The head of the Nuclear Regulatory Commission, Allison Macfarlane, has asked for a letter from Edison detailing the “root causes” of the leak and tube degradation. Edison said that letter would be delivered by the end of the first week in October. That letter will not contain any kind of a plan for a restart of Unit 2 (no one is talking about restarting Unit 3), and the NRC will have to review Edison’s report for months before there is any possibility of repair work (realistically, there should be no possibility of repair to Unit 2, since its damage is comparable to the essentially condemned third unit, but this is how these things play out, and, sadly, stranger things have happened).

Meanwhile, Edison has announced it will cut San Onofre’s workforce by one-third (730 jobs), another clear signal that nothing like a restart will be happening any time in the predictable future.

With this reality universally understood and effectively acknowledged by all parties, the NRC should stop wasting resources on any plan for a restart, and start asking the tough questions about decommissioning SONGS. And it borders on corrupt that SCE and SDG&E are still charging ratepayers $54 million a month for service not rendered, with no promise that it ever will be. The California PUC should remove San Onofre from the utilities’ rate base now.

Shockingly, some on the CPUC are looking to make this scandalous situation worse. Over the life of San Onofre, utilities customers have paid into a decommissioning fund–and though the balance in that account now approaches $3 billion, it is still considered underfunded by at least 25 percent. And now, one commissioner, Tim Simon, a former securities industry attorney, is publicly advocating lifting limits on how that money could be invested, arguing that riskier bets would yield higher returns. This suggestion was voiced last week, after the decision was made to remove the fuel from Unit 3, after the NRC made it clear that a restart of Unit 2 was far from guaranteed, and, of course, over eight months after SONGS stopped generating power altogether. It also comes after the NRC announced a delay in any final decisions on relicensing until the government developed a new radioactive waste disposal scheme, a process expected to take at least two years.

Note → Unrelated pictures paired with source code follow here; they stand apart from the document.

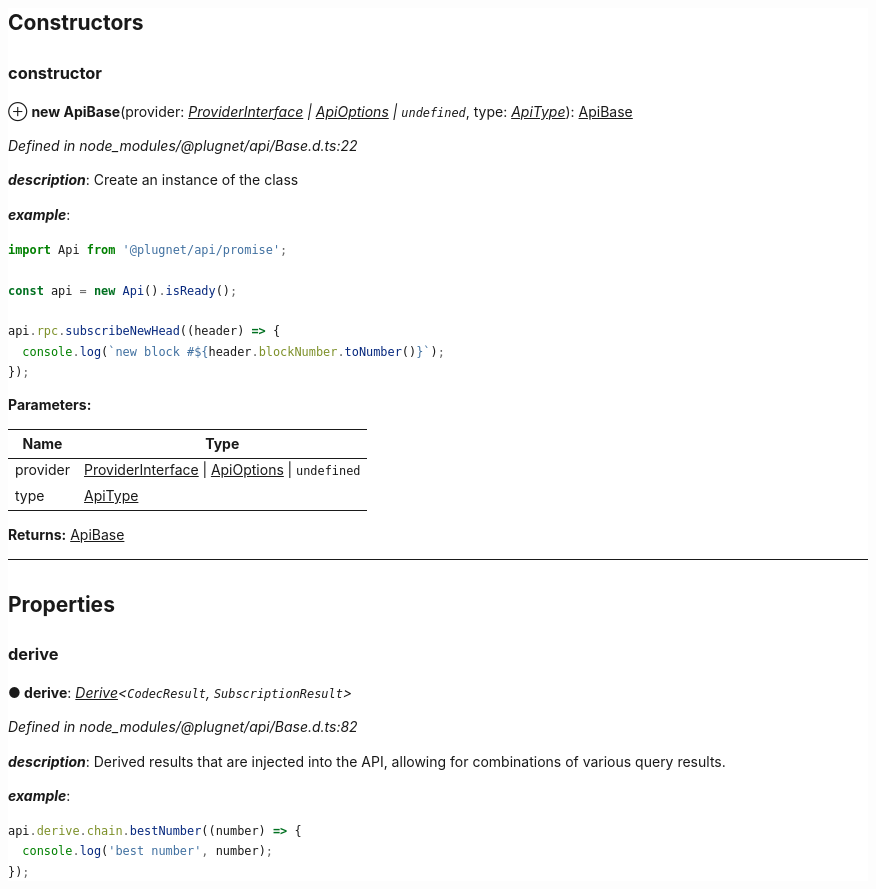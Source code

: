 
## Constructors

<a id="constructor"></a>

###  constructor

⊕ **new ApiBase**(provider: *[ProviderInterface](../interfaces/_plugnet.providerinterface.md) \| [ApiOptions](../interfaces/_plugnet.apioptions.md) \| `undefined`*, type: *[ApiType](../modules/_plugnet.md#apitype)*): [ApiBase](_plugnet.apibase.md)

*Defined in node_modules/@plugnet/api/Base.d.ts:22*

*__description__*: Create an instance of the class

*__example__*:   

```javascript
import Api from '@plugnet/api/promise';

const api = new Api().isReady();

api.rpc.subscribeNewHead((header) => {
  console.log(`new block #${header.blockNumber.toNumber()}`);
});
```

**Parameters:**

| Name | Type |
| ------ | ------ |
| provider | [ProviderInterface](../interfaces/_plugnet.providerinterface.md) \| [ApiOptions](../interfaces/_plugnet.apioptions.md) \| `undefined` |
| type | [ApiType](../modules/_plugnet.md#apitype) |

**Returns:** [ApiBase](_plugnet.apibase.md)

___

## Properties

<a id="derive"></a>

###  derive

**● derive**: *[Derive](../interfaces/_plugnet.derive-1.md)<`CodecResult`, `SubscriptionResult`>*

*Defined in node_modules/@plugnet/api/Base.d.ts:82*

*__description__*: Derived results that are injected into the API, allowing for combinations of various query results.

*__example__*:   

```javascript
api.derive.chain.bestNumber((number) => {
  console.log('best number', number);
});
```

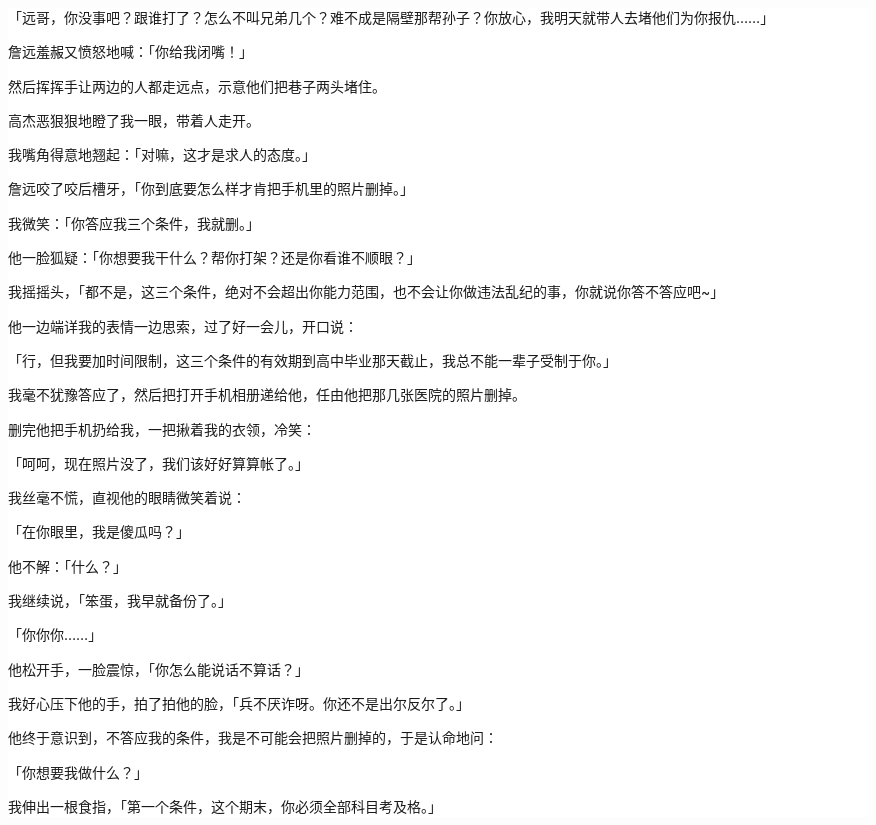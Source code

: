 
「远哥，你没事吧？跟谁打了？怎么不叫兄弟几个？难不成是隔壁那帮孙子？你放心，我明天就带人去堵他们为你报仇……」


詹远羞赧又愤怒地喊：「你给我闭嘴！」


然后挥挥手让两边的人都走远点，示意他们把巷子两头堵住。


高杰恶狠狠地瞪了我一眼，带着人走开。


我嘴角得意地翘起：「对嘛，这才是求人的态度。」


詹远咬了咬后槽牙，「你到底要怎么样才肯把手机里的照片删掉。」


我微笑：「你答应我三个条件，我就删。」


他一脸狐疑：「你想要我干什么？帮你打架？还是你看谁不顺眼？」


我摇摇头，「都不是，这三个条件，绝对不会超出你能力范围，也不会让你做违法乱纪的事，你就说你答不答应吧~」


他一边端详我的表情一边思索，过了好一会儿，开口说：


「行，但我要加时间限制，这三个条件的有效期到高中毕业那天截止，我总不能一辈子受制于你。」


我毫不犹豫答应了，然后把打开手机相册递给他，任由他把那几张医院的照片删掉。


删完他把手机扔给我，一把揪着我的衣领，冷笑：


「呵呵，现在照片没了，我们该好好算算帐了。」


我丝毫不慌，直视他的眼睛微笑着说：


「在你眼里，我是傻瓜吗？」


他不解：「什么？」


我继续说，「笨蛋，我早就备份了。」


「你你你……」


他松开手，一脸震惊，「你怎么能说话不算话？」


我好心压下他的手，拍了拍他的脸，「兵不厌诈呀。你还不是出尔反尔了。」


他终于意识到，不答应我的条件，我是不可能会把照片删掉的，于是认命地问：


「你想要我做什么？」


我伸出一根食指，「第一个条件，这个期末，你必须全部科目考及格。」

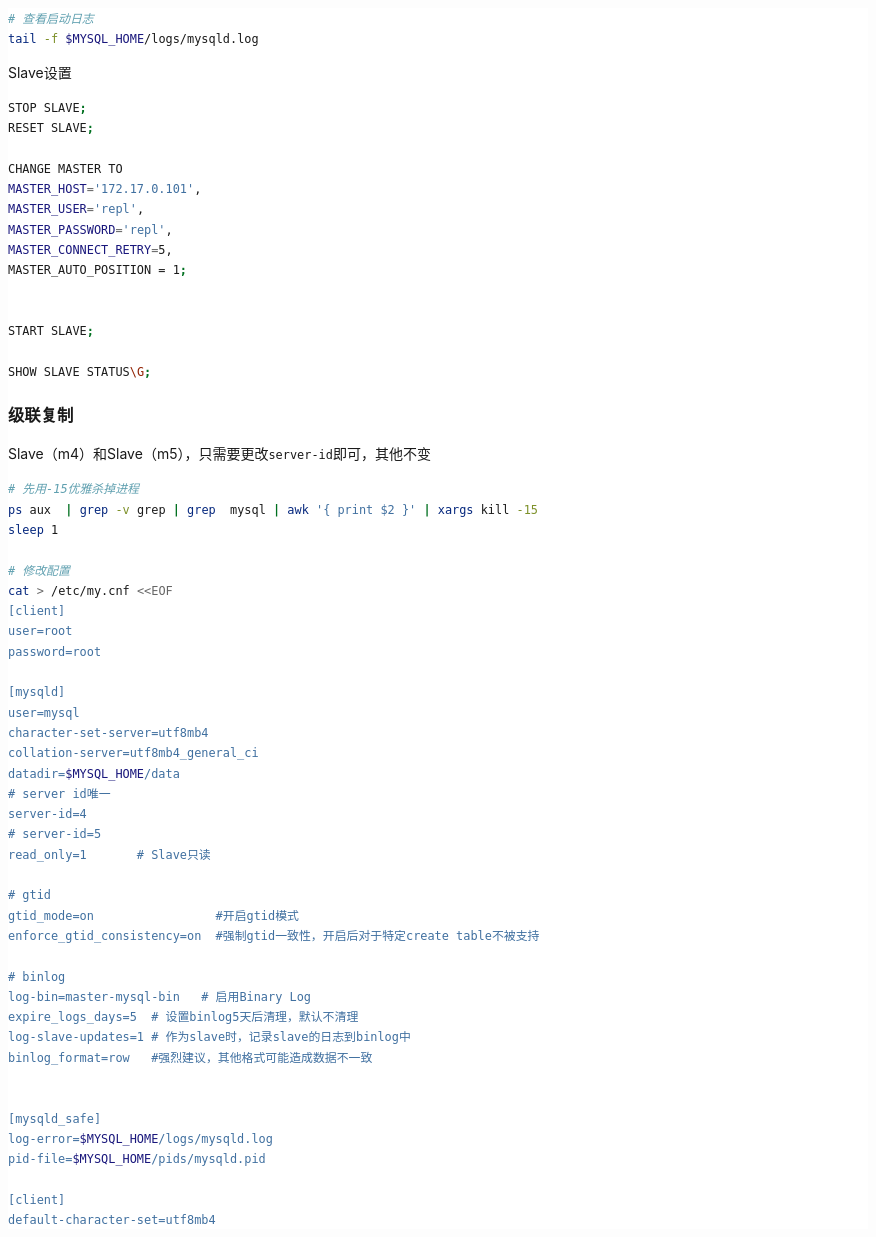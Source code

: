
 ```bash
# 查看启动日志
tail -f $MYSQL_HOME/logs/mysqld.log
```

Slave设置

```bash
STOP SLAVE;
RESET SLAVE;

CHANGE MASTER TO
MASTER_HOST='172.17.0.101',
MASTER_USER='repl',
MASTER_PASSWORD='repl',
MASTER_CONNECT_RETRY=5,
MASTER_AUTO_POSITION = 1;


START SLAVE;

SHOW SLAVE STATUS\G;
```

### 级联复制

Slave（m4）和Slave（m5），只需要更改`server-id`即可，其他不变

```bash
# 先用-15优雅杀掉进程
ps aux  | grep -v grep | grep  mysql | awk '{ print $2 }' | xargs kill -15
sleep 1

# 修改配置
cat > /etc/my.cnf <<EOF
[client]
user=root
password=root

[mysqld]
user=mysql
character-set-server=utf8mb4
collation-server=utf8mb4_general_ci
datadir=$MYSQL_HOME/data
# server id唯一
server-id=4
# server-id=5
read_only=1       # Slave只读

# gtid
gtid_mode=on                 #开启gtid模式
enforce_gtid_consistency=on  #强制gtid一致性，开启后对于特定create table不被支持

# binlog
log-bin=master-mysql-bin   # 启用Binary Log
expire_logs_days=5  # 设置binlog5天后清理，默认不清理
log-slave-updates=1 # 作为slave时，记录slave的日志到binlog中   
binlog_format=row   #强烈建议，其他格式可能造成数据不一致


[mysqld_safe]
log-error=$MYSQL_HOME/logs/mysqld.log
pid-file=$MYSQL_HOME/pids/mysqld.pid

[client]
default-character-set=utf8mb4
```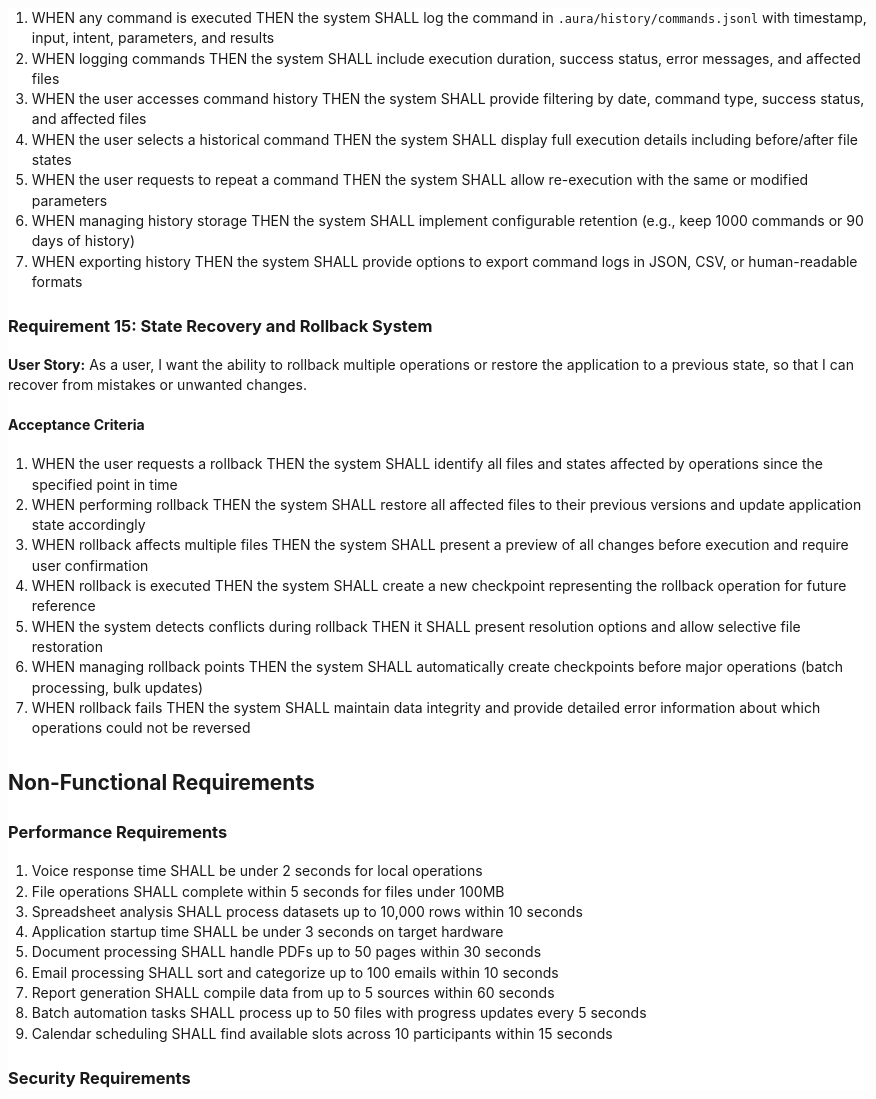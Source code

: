 1. WHEN any command is executed THEN the system SHALL log the command in `.aura/history/commands.jsonl` with timestamp, input, intent, parameters, and results
2. WHEN logging commands THEN the system SHALL include execution duration, success status, error messages, and affected files
3. WHEN the user accesses command history THEN the system SHALL provide filtering by date, command type, success status, and affected files
4. WHEN the user selects a historical command THEN the system SHALL display full execution details including before/after file states
5. WHEN the user requests to repeat a command THEN the system SHALL allow re-execution with the same or modified parameters
6. WHEN managing history storage THEN the system SHALL implement configurable retention (e.g., keep 1000 commands or 90 days of history)
7. WHEN exporting history THEN the system SHALL provide options to export command logs in JSON, CSV, or human-readable formats

### Requirement 15: State Recovery and Rollback System

**User Story:** As a user, I want the ability to rollback multiple operations or restore the application to a previous state, so that I can recover from mistakes or unwanted changes.

#### Acceptance Criteria

1. WHEN the user requests a rollback THEN the system SHALL identify all files and states affected by operations since the specified point in time
2. WHEN performing rollback THEN the system SHALL restore all affected files to their previous versions and update application state accordingly
3. WHEN rollback affects multiple files THEN the system SHALL present a preview of all changes before execution and require user confirmation
4. WHEN rollback is executed THEN the system SHALL create a new checkpoint representing the rollback operation for future reference
5. WHEN the system detects conflicts during rollback THEN it SHALL present resolution options and allow selective file restoration
6. WHEN managing rollback points THEN the system SHALL automatically create checkpoints before major operations (batch processing, bulk updates)
7. WHEN rollback fails THEN the system SHALL maintain data integrity and provide detailed error information about which operations could not be reversed

## Non-Functional Requirements

### Performance Requirements

1. Voice response time SHALL be under 2 seconds for local operations
2. File operations SHALL complete within 5 seconds for files under 100MB
3. Spreadsheet analysis SHALL process datasets up to 10,000 rows within 10 seconds
4. Application startup time SHALL be under 3 seconds on target hardware
5. Document processing SHALL handle PDFs up to 50 pages within 30 seconds
6. Email processing SHALL sort and categorize up to 100 emails within 10 seconds
7. Report generation SHALL compile data from up to 5 sources within 60 seconds
8. Batch automation tasks SHALL process up to 50 files with progress updates every 5 seconds
9. Calendar scheduling SHALL find available slots across 10 participants within 15 seconds

### Security Requirements
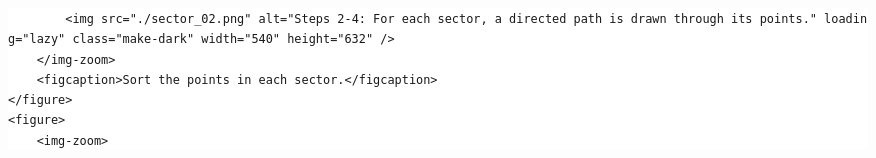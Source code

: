 			<img src="./sector_02.png" alt="Steps 2-4: For each sector, a directed path is drawn through its points." loading="lazy" class="make-dark" width="540" height="632" />
		</img-zoom>
		<figcaption>Sort the points in each sector.</figcaption>
	</figure>
	<figure>
		<img-zoom>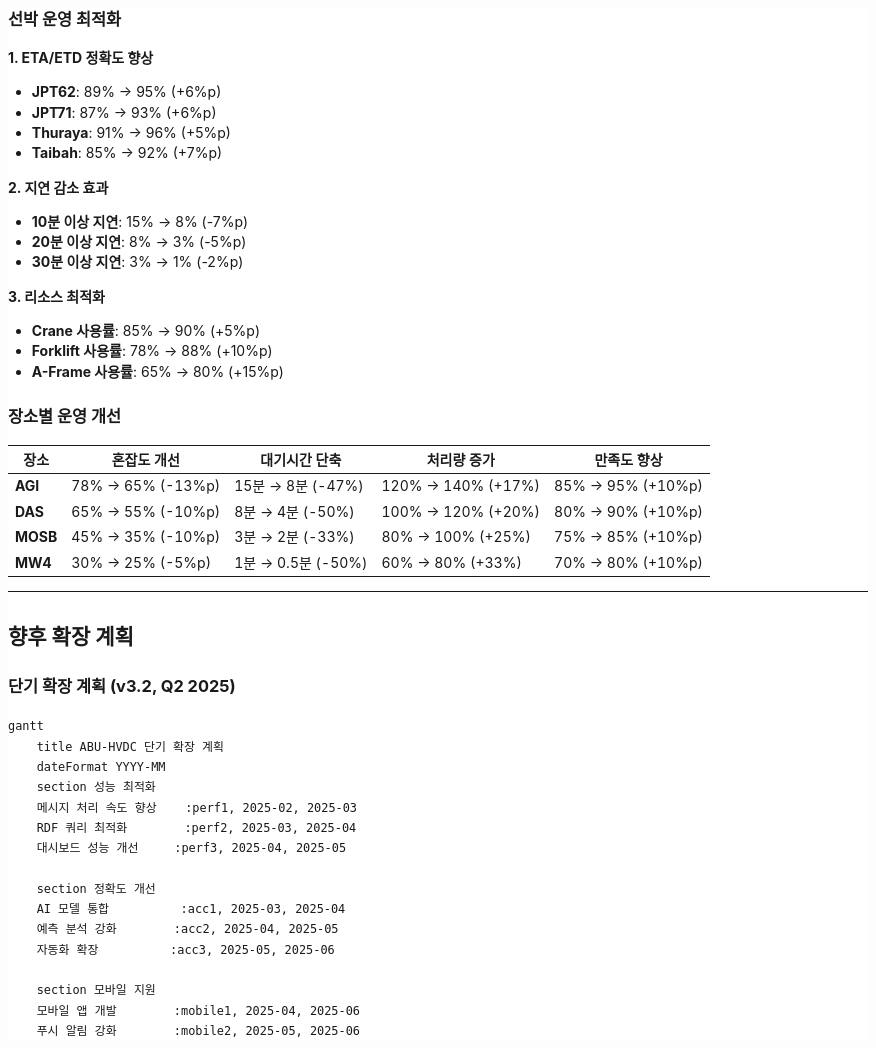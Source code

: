 ### 선박 운영 최적화

**1. ETA/ETD 정확도 향상**
- **JPT62**: 89% → 95% (+6%p)
- **JPT71**: 87% → 93% (+6%p)
- **Thuraya**: 91% → 96% (+5%p)
- **Taibah**: 85% → 92% (+7%p)

**2. 지연 감소 효과**
- **10분 이상 지연**: 15% → 8% (-7%p)
- **20분 이상 지연**: 8% → 3% (-5%p)
- **30분 이상 지연**: 3% → 1% (-2%p)

**3. 리소스 최적화**
- **Crane 사용률**: 85% → 90% (+5%p)
- **Forklift 사용률**: 78% → 88% (+10%p)
- **A-Frame 사용률**: 65% → 80% (+15%p)

### 장소별 운영 개선

| 장소 | 혼잡도 개선 | 대기시간 단축 | 처리량 증가 | 만족도 향상 |
|------|-------------|---------------|-------------|-------------|
| **AGI** | 78% → 65% (-13%p) | 15분 → 8분 (-47%) | 120% → 140% (+17%) | 85% → 95% (+10%p) |
| **DAS** | 65% → 55% (-10%p) | 8분 → 4분 (-50%) | 100% → 120% (+20%) | 80% → 90% (+10%p) |
| **MOSB** | 45% → 35% (-10%p) | 3분 → 2분 (-33%) | 80% → 100% (+25%) | 75% → 85% (+10%p) |
| **MW4** | 30% → 25% (-5%p) | 1분 → 0.5분 (-50%) | 60% → 80% (+33%) | 70% → 80% (+10%p) |

---

## 향후 확장 계획

### 단기 확장 계획 (v3.2, Q2 2025)

```mermaid
gantt
    title ABU-HVDC 단기 확장 계획
    dateFormat YYYY-MM
    section 성능 최적화
    메시지 처리 속도 향상    :perf1, 2025-02, 2025-03
    RDF 쿼리 최적화        :perf2, 2025-03, 2025-04
    대시보드 성능 개선     :perf3, 2025-04, 2025-05

    section 정확도 개선
    AI 모델 통합          :acc1, 2025-03, 2025-04
    예측 분석 강화        :acc2, 2025-04, 2025-05
    자동화 확장          :acc3, 2025-05, 2025-06

    section 모바일 지원
    모바일 앱 개발        :mobile1, 2025-04, 2025-06
    푸시 알림 강화        :mobile2, 2025-05, 2025-06
```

Consumer advocate Matt Freedman of The Utility Reform Network (TURN) sees this idea for what it is–socialized risk, privatized return:

“It’s a maxim of retirement planning that as you get closer to your own personal retirement, your investments get more conservative,” Freedman said, “not more risky. But in this case, Commissioner Simon is suggesting that as these units near their retirement, that we should begin to invest more of the money in very risky investments.”

Freedman said the proposal on the table appears designed to benefit investment managers who would charge higher fees for new categories of investments. He said without a lot of time to ride out market fluctuations, ratepayers could be left on the hook for any depletion of the fund caused by market drops.

Naturally, San Diego Gas & Electric finds Simon’s idea appealing, but in the same breath, the company notes such a move means higher fees–fees that could be passed on to ratepayers with CPUC approval. It appears to be another sign that the utilities are looking to cash in before San Onofre officially is forced to check out.

But in times of trouble, responsibility ultimately rests with the family (aka the shareholders) to confront the hard truths. Owners of Edison and SDG&E stock should demand that the boards of these companies stop wasting shareholders’ money and everyone’s time and get on with divesting from their dirty, dangerous, and expensive involvement with nuclear power.